Import path: pytorch_segmentation_models_trainer.model_loader.frame_field_model.FrameFieldSegmentationPLModel
Constructor
FrameFieldSegmentationPLModel(cfg: DictConfig)
| Parameter | Type | Description |
|---|---|---|
cfg | DictConfig | Hydra configuration. Must include backbone, compute_seg, compute_crossfield, and seg_params in addition to the base Model keys |
Additional configuration keys beyond Model:
| Key | Description |
|---|---|
backbone | Hydra target for the frame field backbone (e.g., a FrameFieldModel wrapper) |
compute_seg | Whether to compute segmentation output |
compute_crossfield | Whether to compute cross-field output |
seg_params.compute_interior | Whether to predict interior mask channel |
seg_params.compute_edge | Whether to predict edge mask channel |
seg_params.compute_vertex | Whether to predict vertex mask channel |
Key Methods
| Method | Signature | Description |
|---|---|---|
training_step | (batch, batch_idx) -> Tensor | Runs forward pass, computes MultiLoss, logs loss/train and all component losses under losses/train_{name}; also logs iou/train_IoU_{threshold} |
validation_step | (batch, batch_idx) -> Tensor | Same as training but logs loss/val, losses/val_{name}, and iou/val_IoU_{threshold} |
test_step | (batch, batch_idx) -> Tensor | Runs after training via trainer.test(); logs loss/test, losses/test_{name}, and iou/test_IoU_{threshold} |
on_train_start | () -> None | Triggers loss normalization computation via _compute_loss_normalization() |
Model output dict keys:
| Key | Shape | Description |
|---|---|---|
"seg" | (N, C_seg, H, W) | Segmentation probabilities |
"crossfield" | (N, 4, H, W) | Cross-field angles (c0 + c2) |
ObjectDetectionPLModel
PyTorch Lightning model for object detection using Torchvision-style detection models (e.g., Faster R-CNN).

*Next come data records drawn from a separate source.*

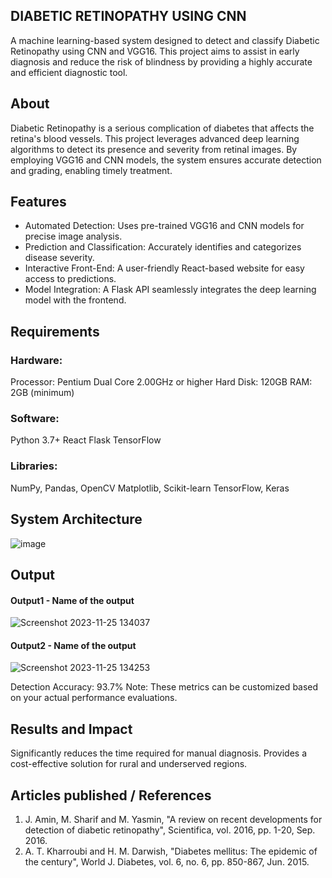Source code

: ## DIABETIC RETINOPATHY USING CNN
A machine learning-based system designed to detect and classify Diabetic Retinopathy using CNN and VGG16. This project aims to assist in early diagnosis and reduce the risk of blindness by providing a highly accurate and efficient diagnostic tool.

## About
Diabetic Retinopathy is a serious complication of diabetes that affects the retina's blood vessels. This project leverages advanced deep learning algorithms to detect its presence and severity from retinal images. By employing VGG16 and CNN models, the system ensures accurate detection and grading, enabling timely treatment.

## Features
- Automated Detection: Uses pre-trained VGG16 and CNN models for precise image analysis.
- Prediction and Classification: Accurately identifies and categorizes disease severity.
- Interactive Front-End: A user-friendly React-based website for easy access to predictions.
- Model Integration: A Flask API seamlessly integrates the deep learning model with the frontend.

## Requirements
### Hardware:
Processor: Pentium Dual Core 2.00GHz or higher
Hard Disk: 120GB
RAM: 2GB (minimum)

### Software:
Python 3.7+
React
Flask
TensorFlow

### Libraries:
NumPy, Pandas, OpenCV
Matplotlib, Scikit-learn
TensorFlow, Keras

## System Architecture

![image](https://github.com/user-attachments/assets/e70c1f72-bfce-414e-b1dc-0b7d69c081ad)

## Output
#### Output1 - Name of the output

![Screenshot 2023-11-25 134037](https://github.com/<<yourusername>>/Hand-Gesture-Recognition-System/assets/75235455/8c2b6b5c-5ed2-4ec4-b18e-5b6625402c16)

#### Output2 - Name of the output
![Screenshot 2023-11-25 134253](https://github.com/<<yourusername>>/Hand-Gesture-Recognition-System/assets/75235455/5e05c981-05ca-4aaa-aea2-d918dcf25cb7)

Detection Accuracy: 93.7%
Note: These metrics can be customized based on your actual performance evaluations.

## Results and Impact
Significantly reduces the time required for manual diagnosis.
Provides a cost-effective solution for rural and underserved regions.

## Articles published / References
1. J. Amin, M. Sharif and M. Yasmin, "A review on recent developments for detection of diabetic retinopathy", Scientifica, vol. 2016, pp. 1-20, Sep. 2016. 
2. A. T. Kharroubi and H. M. Darwish, "Diabetes mellitus: The epidemic of the century", World J. Diabetes, vol. 6, no. 6, pp. 850-867, Jun. 2015.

Import path: pytorch_segmentation_models_trainer.model_loader.detection_model.ObjectDetectionPLModel
Constructor
ObjectDetectionPLModel(cfg)
The loss function is managed internally by the detection model itself (Torchvision detection models return a loss_dict in training mode), so get_loss_function() returns None.
Behavior
training_step: callsself.model(images, targets), sums the returnedloss_dict, logs total and individual lossesvalidation_step: computes loss in train mode, then switches to eval mode to compute box IoU; logsloss/valandmetrics/val_ioutrain_dataloader/val_dataloader: uses the dataset'scollate_fn(required for detection batches with variable-length box lists)

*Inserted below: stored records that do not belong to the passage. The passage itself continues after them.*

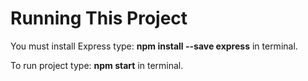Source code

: # Running This Project
You must install Express type: **npm install --save express** in terminal.

To run project type: **npm start** in terminal.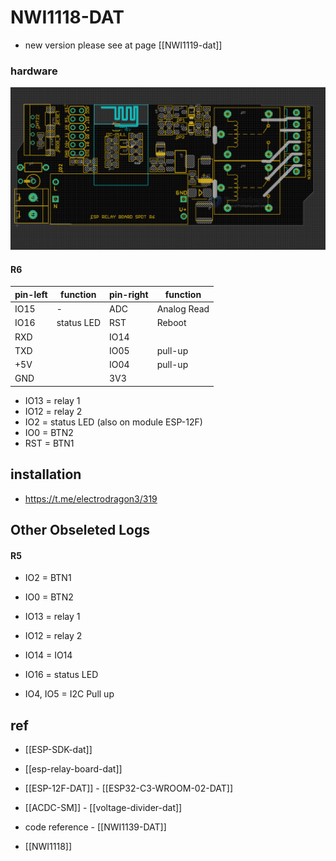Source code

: # NWI1118-DAT

- new version please see at page [[NWI1119-dat]]


### hardware 

![](2023-10-09-13-55-10.png)

#### R6 

| pin-left | function   | pin-right | function    |
| -------- | ---------- | --------- | ----------- |
| IO15     | -          | ADC       | Analog Read |
| IO16     | status LED | RST       | Reboot      |
| RXD      |            | IO14      |             |
| TXD      |            | IO05      | pull-up     |
| +5V      |            | IO04      | pull-up     |
| GND      |            | 3V3       |             |


- IO13 = relay 1
- IO12 = relay 2 
- IO2 = status LED (also on module ESP-12F)
- IO0 = BTN2
- RST = BTN1


## installation 

- https://t.me/electrodragon3/319



## Other Obseleted Logs 

#### R5 

- IO2 = BTN1
- IO0 = BTN2

- IO13 = relay 1
- IO12 = relay 2 
- IO14 = IO14
- IO16  = status LED
- IO4, IO5 = I2C Pull up 


## ref 

- [[ESP-SDK-dat]]

- [[esp-relay-board-dat]]

- [[ESP-12F-DAT]] - [[ESP32-­C3-­WROOM-­02-DAT]]

- [[ACDC-SM]] - [[voltage-divider-dat]]


- code reference - [[NWI1139-DAT]]


- [[NWI1118]]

InstanceSegmentationPLModel
Extends ObjectDetectionPLModel for instance segmentation (e.g., Mask R-CNN). No additional logic — the mask handling is done by the underlying Torchvision model.
Import path: pytorch_segmentation_models_trainer.model_loader.detection_model.InstanceSegmentationPLModel
Constructor
InstanceSegmentationPLModel(cfg)
Inherits all behavior from ObjectDetectionPLModel.
PolygonRNNPLModel
PyTorch Lightning model for vertex-by-vertex polygon prediction using a recurrent neural network.

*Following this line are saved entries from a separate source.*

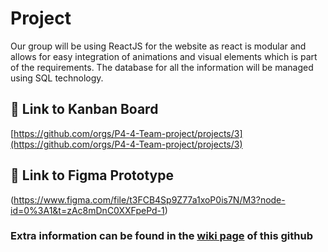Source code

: # Project
Our group will be using ReactJS for the website as react is modular and allows for easy integration of animations and visual elements which is part of the requirements. The database for all the information will be managed using SQL technology. 


## 🔗 Link to Kanban Board
[https://github.com/orgs/P4-4-Team-project/projects/3](https://github.com/orgs/P4-4-Team-project/projects/3)


## 🚀 Link to Figma Prototype
(https://www.figma.com/file/t3FCB4Sp9Z77a1xoP0is7N/M3?node-id=0%3A1&t=zAc8mDnC0XXFpePd-1)

### Extra information can be found in the [wiki page](https://github.com/P4-4-Team-project/team4WMS/wiki) of this github
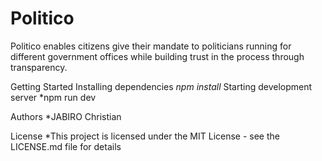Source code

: # Politico
Politico enables citizens give their mandate to politicians running for different government offices while building trust in the process through transparency.

Getting Started
Installing dependencies
*npm install*
Starting development server
*npm run dev

Authors
*JABIRO Christian

License
*This project is licensed under the MIT License - see the LICENSE.md file for details
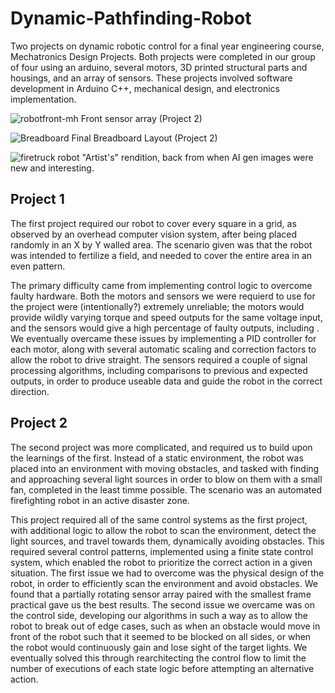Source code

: # Dynamic-Pathfinding-Robot
Two projects on dynamic robotic control for a final year engineering course, Mechatronics Design Projects. Both projects were completed in our group of four using an arduino, several motors, 3D printed structural parts and housings, and an array of sensors. These projects involved software development in Arduino C++, mechanical design, and electronics implementation.



![robotfront-mh](https://github.com/user-attachments/assets/bc1d33a2-1bf1-4274-acd2-72cbc48bbdac)
Front sensor array (Project 2)

![Breadboard](https://github.com/user-attachments/assets/24968d39-1125-461a-8f43-9b191a9b3271)
Final Breadboard Layout (Project 2)

![firetruck robot](https://github.com/user-attachments/assets/9eacfd02-4f29-4615-b001-63ee16186101)
"Artist's" rendition, back from when AI gen images were new and interesting.

## Project 1

The first project required our robot to cover every square in a grid, as observed by an overhead computer vision system, after being placed randomly in an X by Y walled area. The scenario given was that the robot was intended to fertilize a field, and needed to cover the entire area in an even pattern.

The primary difficulty came from implementing control logic to overcome faulty hardware. Both the motors and sensors we were requierd to use for the project were (intentionally?) extremely unreliable; the motors would provide wildly varying torque and speed outputs for the same voltage input, and the sensors would give a high percentage of faulty outputs, including . We eventually overcame these issues by implementing a PID controller for each motor, along with several automatic scaling and correction factors to allow the robot to drive straight. The sensors required a couple of signal processing algorithms, including comparisons to previous and expected outputs, in order to produce useable data and guide the robot in the correct direction.

## Project 2

The second project was more complicated, and required us to build upon the learnings of the first. Instead of a static environment, the robot was placed into an environment with moving obstacles, and tasked with finding and approaching several light sources in order to blow on them with a small fan, completed in the least timme possible. The scenario was an automated firefighting robot in an active disaster zone.

This project required all of the same control systems as the first project, with additional logic to allow the robot to scan the environment, detect the light sources, and travel towards them, dynamically avoiding obstacles. This required several control patterns, implemented using a finite state control system, which enabled the robot to prioritize the correct action in a given situation. The first issue we had to overcome was the physical design of the robot, in order to efficiently scan the environment and avoid obstacles. We found that a partially rotating sensor array paired with the smallest frame practical gave us the best results. The second issue we overcame was on the control side, developing our algorithms in such a way as to allow the robot to break out of edge cases, such as when an obstacle would move in front of the robot such that it seemed to be blocked on all sides, or when the robot would continuously gain and lose sight of the target lights. We eventually solved this through rearchitecting the control flow to limit the number of executions of each state logic before attempting an alternative action.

Import path: pytorch_segmentation_models_trainer.model_loader.polygon_rnn_model.PolygonRNNPLModel
Constructor
PolygonRNNPLModel(cfg, grid_size=28)
| Parameter | Type | Default | Description |
|---|---|---|---|
cfg | DictConfig | required | Hydra configuration |
grid_size | int | 28 | Grid size for the polygon RNN output; output logits have grid_size * grid_size + 3 classes (grid cells + EOS + first vertex + padding) |
Configuration Keys
| Key | Description |
|---|---|
model.load_vgg | Whether to load pretrained VGG weights for the CNN encoder (default: False) |
val_dataset.sequence_length | Maximum sequence length for test-time polygon generation |
Key Methods
| Method | Signature | Description |
|---|---|---|
training_step | (batch, batch_idx) -> Tensor | Calls compute(batch) then compute_loss_acc(batch, result); logs loss/train and metrics/train_acc |
validation_step | (batch, batch_idx) -> dict | Same as training plus runs model.test(...) for sequence generation; evaluates PoLiS metric and IoU |
compute | (batch) -> Tensor | Runs self.model(image, x1, x2, x3) and reshapes output to (-1, grid_size*grid_size+3) |
compute_loss_acc | (batch, result) -> Tuple[Tensor, Tensor] | Computes cross-entropy loss and per-token accuracy |
evaluate_batch | (batch, result) -> Tuple | Converts predicted/GT token sequences back to polygon vertex lists; computes batch PoLiS and IoU |
The loss function is nn.CrossEntropyLoss() (fixed).